# What the task asks
Using the data that follows, report how many lines include "发给浏览器"; output no other text.

# Extracted information
* * * * * * *

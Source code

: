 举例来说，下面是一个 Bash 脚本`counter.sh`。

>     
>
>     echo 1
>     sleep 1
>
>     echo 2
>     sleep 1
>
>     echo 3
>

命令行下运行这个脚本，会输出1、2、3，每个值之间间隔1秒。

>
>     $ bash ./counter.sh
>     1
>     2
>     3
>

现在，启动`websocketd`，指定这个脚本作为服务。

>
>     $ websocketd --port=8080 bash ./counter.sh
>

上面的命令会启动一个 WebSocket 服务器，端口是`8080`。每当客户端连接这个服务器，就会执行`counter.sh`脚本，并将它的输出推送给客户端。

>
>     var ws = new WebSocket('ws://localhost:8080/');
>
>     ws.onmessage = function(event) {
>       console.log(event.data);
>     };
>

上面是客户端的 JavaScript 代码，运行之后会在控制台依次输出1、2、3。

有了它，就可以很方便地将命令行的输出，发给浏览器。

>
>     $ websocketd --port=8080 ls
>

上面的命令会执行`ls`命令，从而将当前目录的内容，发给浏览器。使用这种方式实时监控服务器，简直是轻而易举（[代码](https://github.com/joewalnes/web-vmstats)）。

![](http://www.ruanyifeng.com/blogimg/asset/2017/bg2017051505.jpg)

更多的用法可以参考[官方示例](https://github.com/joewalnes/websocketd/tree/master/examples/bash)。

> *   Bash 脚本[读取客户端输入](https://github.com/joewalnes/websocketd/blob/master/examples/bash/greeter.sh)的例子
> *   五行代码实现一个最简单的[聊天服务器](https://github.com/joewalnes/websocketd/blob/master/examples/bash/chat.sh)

* * * * * * *

# Expected answer
2